SkyrimVoiceGenStudio logo

SkyrimVoiceGenStudio (SVGS)

Generate high-quality custom AI voice acting for Skyrim SE modlists locally. SVGS extracts dialogue from Skyrim plugins, resolves VoiceTypes, and generates speech audio using advanced local AI text-to-speech, and packages the results as installable voicepack mods.

Features

  • Native plugin reading — Reads .esp/.esm files directly via the Mutagen library to extract dialogue and resolve applicable VoiceTypes. No external tools needed for dialogue extraction.
  • Three TTS providers — Local Qwen3-TTS in two flavors: Standard (highest clone quality, CUDA/ROCm/CPU) and Fast (5-8x faster via faster-qwen3-tts, NVIDIA CUDA only), plus cloud ElevenLabs (paid, no GPU needed). Pluggable provider system for future expansions.
  • Voice cloning & design — Clone voices from reference audio (existing NPC dialogue, DBVO packs, or your own recordings) or design new voices from text descriptions. Clone all existing Skyrim VoiceTypes with one click!
  • Full audio pipeline — TTS → LIP mouth animation → XWMA compression → FUZ packaging. Uses Creation Kit tools when available, with automatic fallbacks.
  • Two output formats — NPC voicepacks (Sound/Voice/) for NPC dialogue, and DBVO voicepacks (Sound/DBVO/) for player dialogue with Dragonborn Voice Over.
  • Batch generation — Generate thousands of lines with progress tracking, cancel/resume support, and permanent asset storage.
  • Smart import — 5-tier voice type resolution from plugin conditions for high-accuracy VoiceType assignment detection.
  • Line & voice management — Manage lines and VoiceType assignments. Browse voice types, assign voice actors, preview lines, and test-generate audio. Create reusable voice actors and assign them to Skyrim voice types across batches.
  • DBVO coverage detection — Scans installed DBVO packs to identify which player lines already have audio and which need generation.
  • Whisper transcription — Built-in speech-to-text for transcribing reference audio during voice cloning. Runs on a lightweight standalone server (no PyTorch needed).
  • Multi-profile support — Separate databases, configs, and assets per profile for managing multiple modlists.
  • Emotion tagging — ElevenLabs provider automatically adds expressive audio tags ([angry], [sad], etc.) based on each line's emotion metadata.
  • Database viewer — Read-only SQL console with autocomplete and saved queries for advanced data analysis.

System Requirements

Requirement Details
OS Windows 10 or 11 (64-bit)
Runtime .NET 10
Disk Space ~4–8 GB for TTS models + space for generated audio

For local TTS (Qwen3-TTS)

Requirement Details
GPU 6+ GB VRAM (8+ recommended). See backend notes below.
Python 3.10 or newer (virtual environments managed automatically)

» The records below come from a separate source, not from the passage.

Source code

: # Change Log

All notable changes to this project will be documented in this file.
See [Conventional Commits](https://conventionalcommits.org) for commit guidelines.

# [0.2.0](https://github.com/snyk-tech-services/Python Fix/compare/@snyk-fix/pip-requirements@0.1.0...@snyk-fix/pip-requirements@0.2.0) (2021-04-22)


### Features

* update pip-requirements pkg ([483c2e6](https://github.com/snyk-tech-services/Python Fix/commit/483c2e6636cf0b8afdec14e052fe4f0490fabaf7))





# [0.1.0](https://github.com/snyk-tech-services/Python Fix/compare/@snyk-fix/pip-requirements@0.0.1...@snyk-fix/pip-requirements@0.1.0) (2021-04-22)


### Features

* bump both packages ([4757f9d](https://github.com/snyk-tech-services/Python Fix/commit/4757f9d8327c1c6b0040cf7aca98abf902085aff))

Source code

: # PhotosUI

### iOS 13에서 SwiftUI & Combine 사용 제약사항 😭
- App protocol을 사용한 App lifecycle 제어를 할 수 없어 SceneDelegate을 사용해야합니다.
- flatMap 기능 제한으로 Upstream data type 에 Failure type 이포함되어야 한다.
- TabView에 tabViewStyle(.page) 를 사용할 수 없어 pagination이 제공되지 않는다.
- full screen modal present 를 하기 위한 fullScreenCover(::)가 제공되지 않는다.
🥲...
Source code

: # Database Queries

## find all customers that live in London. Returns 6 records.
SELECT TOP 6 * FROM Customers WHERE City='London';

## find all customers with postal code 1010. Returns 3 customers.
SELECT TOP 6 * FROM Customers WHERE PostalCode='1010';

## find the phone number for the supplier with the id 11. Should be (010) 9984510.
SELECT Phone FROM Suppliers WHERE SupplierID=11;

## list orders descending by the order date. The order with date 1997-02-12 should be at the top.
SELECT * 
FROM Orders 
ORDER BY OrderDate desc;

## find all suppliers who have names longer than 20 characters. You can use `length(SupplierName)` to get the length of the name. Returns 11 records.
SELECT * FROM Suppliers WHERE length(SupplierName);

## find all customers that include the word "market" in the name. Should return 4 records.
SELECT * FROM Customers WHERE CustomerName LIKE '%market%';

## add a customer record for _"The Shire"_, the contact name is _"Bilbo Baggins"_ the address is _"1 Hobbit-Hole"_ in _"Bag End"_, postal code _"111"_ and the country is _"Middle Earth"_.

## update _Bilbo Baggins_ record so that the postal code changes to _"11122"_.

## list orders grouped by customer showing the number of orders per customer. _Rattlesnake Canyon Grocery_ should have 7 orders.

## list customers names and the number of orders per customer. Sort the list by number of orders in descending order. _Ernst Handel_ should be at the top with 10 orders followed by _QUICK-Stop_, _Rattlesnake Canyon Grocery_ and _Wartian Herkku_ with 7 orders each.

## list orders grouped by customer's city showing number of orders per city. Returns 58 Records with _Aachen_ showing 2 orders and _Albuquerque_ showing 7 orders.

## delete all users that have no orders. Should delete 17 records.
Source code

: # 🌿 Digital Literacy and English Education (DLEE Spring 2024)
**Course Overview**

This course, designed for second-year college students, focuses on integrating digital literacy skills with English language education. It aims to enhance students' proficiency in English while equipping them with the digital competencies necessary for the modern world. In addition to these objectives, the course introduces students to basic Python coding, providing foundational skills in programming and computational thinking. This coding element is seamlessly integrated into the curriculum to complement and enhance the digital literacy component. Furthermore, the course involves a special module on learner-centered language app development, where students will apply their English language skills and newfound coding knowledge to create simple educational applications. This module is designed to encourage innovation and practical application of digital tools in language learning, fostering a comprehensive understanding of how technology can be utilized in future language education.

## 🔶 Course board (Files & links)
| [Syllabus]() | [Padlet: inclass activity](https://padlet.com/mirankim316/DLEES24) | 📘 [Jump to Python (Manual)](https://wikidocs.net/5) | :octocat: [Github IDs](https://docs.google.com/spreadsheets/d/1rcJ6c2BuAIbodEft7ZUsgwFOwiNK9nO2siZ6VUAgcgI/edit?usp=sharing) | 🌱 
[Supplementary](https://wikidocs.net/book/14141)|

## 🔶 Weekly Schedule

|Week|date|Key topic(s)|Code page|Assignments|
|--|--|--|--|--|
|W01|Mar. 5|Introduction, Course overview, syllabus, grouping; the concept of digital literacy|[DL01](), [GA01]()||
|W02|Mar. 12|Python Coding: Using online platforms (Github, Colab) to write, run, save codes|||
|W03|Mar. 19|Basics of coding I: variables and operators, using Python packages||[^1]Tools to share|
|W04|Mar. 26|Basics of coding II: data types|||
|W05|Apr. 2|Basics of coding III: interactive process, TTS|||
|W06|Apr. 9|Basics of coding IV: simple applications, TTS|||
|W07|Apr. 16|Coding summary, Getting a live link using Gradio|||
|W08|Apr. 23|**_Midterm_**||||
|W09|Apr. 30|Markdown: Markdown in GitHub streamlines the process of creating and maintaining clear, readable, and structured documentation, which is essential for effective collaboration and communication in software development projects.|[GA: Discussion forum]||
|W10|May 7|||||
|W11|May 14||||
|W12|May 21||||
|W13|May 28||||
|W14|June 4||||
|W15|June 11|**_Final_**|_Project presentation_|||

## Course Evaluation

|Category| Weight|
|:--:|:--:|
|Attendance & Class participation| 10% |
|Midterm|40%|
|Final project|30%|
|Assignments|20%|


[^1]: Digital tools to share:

SVGS offers two local Qwen3-TTS backends:

  • Qwen3-TTS (Standard) — Highest voice clone quality. Supports NVIDIA CUDA, AMD ROCm, and CPU.
  • Qwen3-TTS (Fast) — 5-8x faster via faster-qwen3-tts CUDA graph optimization. NVIDIA GPU with CUDA required — AMD and CPU-only setups are not supported.

For cloud TTS (ElevenLabs)

Requirement Details
Account ElevenLabs API key (paid, per-character billing)
GPU/Python Not needed

Optional

Tool Benefit
Creation Kit (free on Steam) XWMA audio compression (~25 KB vs ~440 KB per line) and LIP mouth animation. Without it: audio still works, files are larger, and NPCs won't move their mouths.

Python, FFmpeg, and TTS models are all managed automatically by the app.

Quick Start

  1. Download and run SVGS. On first launch, a default profile is created automatically.
  2. Configure paths on the App Settings page — set your mod manager type and instance/game path.
  3. Set up TTS on the TTS Settings page:
    • Qwen3-TTS or Qwen3-TTS (Fast): Select provider → Choose model variant → Set Up Environment → Start Server
    • ElevenLabs: Select provider → Choose model variant → Enter API key
  4. Import dialogue — Open Manage Lines → Click Import. SVGS reads plugins from your load order automatically.
  5. Create a voice actor — Clone from reference audio or design from a text description.
  6. Generate — Create a batch on the NPC Voice Gen or Player Voice Gen page, assign voice actors to voice types, and click Generate.
  7. Export — Package generated audio into an installable mod on the NPC or Player Voicepack Export page.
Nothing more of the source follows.